The new line of boilers and water heaters includes models for basement, wall-mount and even attic installations and can be powered by gas, oil or solar energy. Viessmann introduced Vitotec at last year's ISH Trade Fair for the European market. The company will begin introducing models this summer for North America, with the entire line phased in by next year.
Easily the most noticeable difference about the Vitoctec line is the absence of the well-known orange color that has been a mainstay for Viessmann equipment for many years. Instead, the equipment comes in a platinum color (or more precisely, "Vitosilver") with "Vitorange" as an accent color.

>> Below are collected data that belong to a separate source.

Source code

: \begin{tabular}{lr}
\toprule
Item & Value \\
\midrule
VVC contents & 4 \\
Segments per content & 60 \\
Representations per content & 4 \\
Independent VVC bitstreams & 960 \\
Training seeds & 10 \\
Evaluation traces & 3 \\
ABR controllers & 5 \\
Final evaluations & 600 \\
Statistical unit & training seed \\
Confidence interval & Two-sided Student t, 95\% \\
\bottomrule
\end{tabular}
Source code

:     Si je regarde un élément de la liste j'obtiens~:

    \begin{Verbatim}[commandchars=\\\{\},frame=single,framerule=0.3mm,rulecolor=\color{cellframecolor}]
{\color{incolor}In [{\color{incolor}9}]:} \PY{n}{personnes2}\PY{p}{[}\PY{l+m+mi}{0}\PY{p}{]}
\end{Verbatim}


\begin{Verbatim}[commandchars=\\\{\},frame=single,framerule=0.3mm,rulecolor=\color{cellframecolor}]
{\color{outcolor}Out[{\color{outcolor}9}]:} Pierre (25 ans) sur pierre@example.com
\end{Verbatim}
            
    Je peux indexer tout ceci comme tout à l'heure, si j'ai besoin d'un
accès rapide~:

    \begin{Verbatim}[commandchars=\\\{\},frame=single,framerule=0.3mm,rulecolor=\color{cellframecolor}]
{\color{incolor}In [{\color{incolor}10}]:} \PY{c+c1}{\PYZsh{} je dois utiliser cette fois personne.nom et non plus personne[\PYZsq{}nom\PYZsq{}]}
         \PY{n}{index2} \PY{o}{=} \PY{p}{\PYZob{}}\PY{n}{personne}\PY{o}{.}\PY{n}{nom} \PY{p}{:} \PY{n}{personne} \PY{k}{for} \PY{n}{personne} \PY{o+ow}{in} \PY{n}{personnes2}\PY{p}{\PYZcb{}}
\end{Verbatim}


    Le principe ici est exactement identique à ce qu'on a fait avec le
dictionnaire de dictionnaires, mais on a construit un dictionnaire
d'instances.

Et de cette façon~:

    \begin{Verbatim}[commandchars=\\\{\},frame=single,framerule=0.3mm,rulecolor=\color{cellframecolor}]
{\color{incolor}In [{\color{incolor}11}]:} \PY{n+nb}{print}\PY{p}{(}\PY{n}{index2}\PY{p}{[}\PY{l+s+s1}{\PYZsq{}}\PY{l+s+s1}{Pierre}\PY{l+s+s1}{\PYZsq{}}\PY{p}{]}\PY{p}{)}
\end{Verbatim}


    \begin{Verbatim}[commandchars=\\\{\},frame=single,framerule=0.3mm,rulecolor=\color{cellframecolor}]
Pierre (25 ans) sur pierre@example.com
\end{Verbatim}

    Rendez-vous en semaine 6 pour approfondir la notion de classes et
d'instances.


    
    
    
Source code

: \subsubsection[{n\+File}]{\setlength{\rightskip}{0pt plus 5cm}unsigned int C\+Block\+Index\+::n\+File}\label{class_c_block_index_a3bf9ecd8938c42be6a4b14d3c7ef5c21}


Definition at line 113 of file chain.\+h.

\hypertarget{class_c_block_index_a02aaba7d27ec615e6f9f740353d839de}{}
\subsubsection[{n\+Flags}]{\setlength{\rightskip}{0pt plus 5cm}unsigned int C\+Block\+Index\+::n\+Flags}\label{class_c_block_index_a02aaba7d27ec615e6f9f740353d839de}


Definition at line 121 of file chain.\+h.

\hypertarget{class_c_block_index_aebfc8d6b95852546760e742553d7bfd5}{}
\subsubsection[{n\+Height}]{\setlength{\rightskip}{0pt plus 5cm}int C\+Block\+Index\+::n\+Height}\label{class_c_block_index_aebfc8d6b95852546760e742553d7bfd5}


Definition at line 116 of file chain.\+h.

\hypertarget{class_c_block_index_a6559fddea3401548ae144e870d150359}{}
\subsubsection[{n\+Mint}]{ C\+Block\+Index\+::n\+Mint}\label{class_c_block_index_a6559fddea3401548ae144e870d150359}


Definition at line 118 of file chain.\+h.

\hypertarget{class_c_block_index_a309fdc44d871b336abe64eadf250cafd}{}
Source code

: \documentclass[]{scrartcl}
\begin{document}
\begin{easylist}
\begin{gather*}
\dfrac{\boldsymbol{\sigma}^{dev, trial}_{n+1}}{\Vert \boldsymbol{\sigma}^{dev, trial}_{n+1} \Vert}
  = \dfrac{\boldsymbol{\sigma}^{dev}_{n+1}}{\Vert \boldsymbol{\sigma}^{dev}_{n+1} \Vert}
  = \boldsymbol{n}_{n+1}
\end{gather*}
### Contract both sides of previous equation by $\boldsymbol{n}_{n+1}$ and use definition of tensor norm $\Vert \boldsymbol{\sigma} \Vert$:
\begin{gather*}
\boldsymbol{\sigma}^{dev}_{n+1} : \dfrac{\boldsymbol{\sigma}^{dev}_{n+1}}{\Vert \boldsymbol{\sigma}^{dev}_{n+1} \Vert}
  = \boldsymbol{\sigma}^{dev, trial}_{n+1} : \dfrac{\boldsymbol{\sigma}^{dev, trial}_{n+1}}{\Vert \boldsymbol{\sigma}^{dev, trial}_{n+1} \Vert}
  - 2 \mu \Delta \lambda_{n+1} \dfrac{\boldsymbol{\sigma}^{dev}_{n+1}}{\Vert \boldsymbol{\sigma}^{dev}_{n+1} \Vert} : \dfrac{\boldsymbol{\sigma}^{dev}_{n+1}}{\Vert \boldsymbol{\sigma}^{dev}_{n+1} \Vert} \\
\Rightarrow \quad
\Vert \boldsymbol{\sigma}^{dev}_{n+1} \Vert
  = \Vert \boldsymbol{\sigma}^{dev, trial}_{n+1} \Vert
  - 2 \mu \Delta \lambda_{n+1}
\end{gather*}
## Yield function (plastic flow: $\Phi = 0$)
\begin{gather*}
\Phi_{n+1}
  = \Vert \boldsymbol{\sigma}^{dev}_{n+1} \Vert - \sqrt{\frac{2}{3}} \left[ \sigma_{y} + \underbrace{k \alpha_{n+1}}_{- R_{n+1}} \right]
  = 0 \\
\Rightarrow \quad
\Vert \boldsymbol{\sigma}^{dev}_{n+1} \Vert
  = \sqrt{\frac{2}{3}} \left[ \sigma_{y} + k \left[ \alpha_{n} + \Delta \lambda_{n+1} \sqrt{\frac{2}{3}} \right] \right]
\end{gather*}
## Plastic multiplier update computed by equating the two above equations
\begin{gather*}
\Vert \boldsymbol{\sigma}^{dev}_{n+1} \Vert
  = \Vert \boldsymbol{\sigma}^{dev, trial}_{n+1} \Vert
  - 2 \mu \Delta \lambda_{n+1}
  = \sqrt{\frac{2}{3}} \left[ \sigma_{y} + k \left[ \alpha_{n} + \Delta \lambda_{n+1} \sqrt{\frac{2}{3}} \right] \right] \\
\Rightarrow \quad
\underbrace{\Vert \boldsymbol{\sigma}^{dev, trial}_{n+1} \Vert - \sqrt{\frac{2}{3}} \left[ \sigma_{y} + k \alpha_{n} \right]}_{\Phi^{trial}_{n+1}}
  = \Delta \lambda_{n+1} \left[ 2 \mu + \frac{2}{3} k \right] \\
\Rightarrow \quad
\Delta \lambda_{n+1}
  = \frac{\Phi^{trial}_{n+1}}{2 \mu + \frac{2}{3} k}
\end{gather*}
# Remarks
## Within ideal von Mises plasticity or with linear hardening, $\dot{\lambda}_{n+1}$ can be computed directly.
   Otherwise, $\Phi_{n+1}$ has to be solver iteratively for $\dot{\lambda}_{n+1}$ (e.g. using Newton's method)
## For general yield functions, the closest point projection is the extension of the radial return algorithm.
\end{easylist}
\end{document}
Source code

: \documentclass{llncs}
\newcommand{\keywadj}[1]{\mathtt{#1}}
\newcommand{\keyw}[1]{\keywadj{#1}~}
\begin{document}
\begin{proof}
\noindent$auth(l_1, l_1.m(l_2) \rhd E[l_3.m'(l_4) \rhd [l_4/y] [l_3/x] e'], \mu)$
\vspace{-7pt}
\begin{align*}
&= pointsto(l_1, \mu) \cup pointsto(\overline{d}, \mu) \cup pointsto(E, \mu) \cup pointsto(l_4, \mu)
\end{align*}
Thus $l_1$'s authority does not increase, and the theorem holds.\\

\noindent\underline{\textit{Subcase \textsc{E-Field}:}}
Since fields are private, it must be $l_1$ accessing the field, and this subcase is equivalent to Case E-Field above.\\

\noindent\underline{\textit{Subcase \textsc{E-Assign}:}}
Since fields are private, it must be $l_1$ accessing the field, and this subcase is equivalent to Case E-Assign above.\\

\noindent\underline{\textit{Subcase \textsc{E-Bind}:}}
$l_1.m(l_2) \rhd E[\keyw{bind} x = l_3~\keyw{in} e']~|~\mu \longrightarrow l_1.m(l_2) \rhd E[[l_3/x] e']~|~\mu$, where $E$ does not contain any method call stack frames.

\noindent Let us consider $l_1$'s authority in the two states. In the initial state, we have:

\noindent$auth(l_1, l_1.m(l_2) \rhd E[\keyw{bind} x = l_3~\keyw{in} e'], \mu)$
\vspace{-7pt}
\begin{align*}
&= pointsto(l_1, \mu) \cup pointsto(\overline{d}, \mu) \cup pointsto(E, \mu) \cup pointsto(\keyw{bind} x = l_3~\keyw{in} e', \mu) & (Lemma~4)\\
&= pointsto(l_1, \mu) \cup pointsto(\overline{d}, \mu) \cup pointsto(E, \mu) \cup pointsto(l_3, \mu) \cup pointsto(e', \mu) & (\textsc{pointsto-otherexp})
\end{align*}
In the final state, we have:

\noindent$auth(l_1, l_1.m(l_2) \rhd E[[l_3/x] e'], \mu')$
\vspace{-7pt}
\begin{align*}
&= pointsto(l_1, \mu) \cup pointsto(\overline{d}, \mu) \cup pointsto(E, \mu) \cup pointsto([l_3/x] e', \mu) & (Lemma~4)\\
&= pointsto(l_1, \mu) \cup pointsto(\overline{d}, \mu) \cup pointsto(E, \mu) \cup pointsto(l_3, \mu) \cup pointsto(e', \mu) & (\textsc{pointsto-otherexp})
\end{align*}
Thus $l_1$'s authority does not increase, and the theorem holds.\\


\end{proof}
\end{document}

Beyond cosmetic appeal, however, Viessmann used a "building block" approach in constructing the line. This strategy allows different functional modules to fit on one base chassis in order to build different models, similar to how auto manufacturers construct different cars with various options and price points. According to the company, the construction allows the use of many identical parts, cuts installation time by 50 percent and reduces the number of universal spare parts.
"This will help contractors sell additional options and features, and better match the needs of each individual customer," says Kenneth Webster, Viessmann's marketing manager.
To symbolize this modular approach, all the models share the same "Vito" prefix and are differentiated by numbers such as 100, 200 or 300. All the boilers, burners, control and hot water tanks are design-matched. A boiler, for example, can be installed atop a hot water storage tank without any supporting rails or set screws.
The line also incorporates a new generation of "thinking" controls called Vitotronic. The new controls are also designed on the building block principle. Four modules, two base chassis with motherboards and safety controls, and two operating units (either fixed or slide-in) make up the complete control program.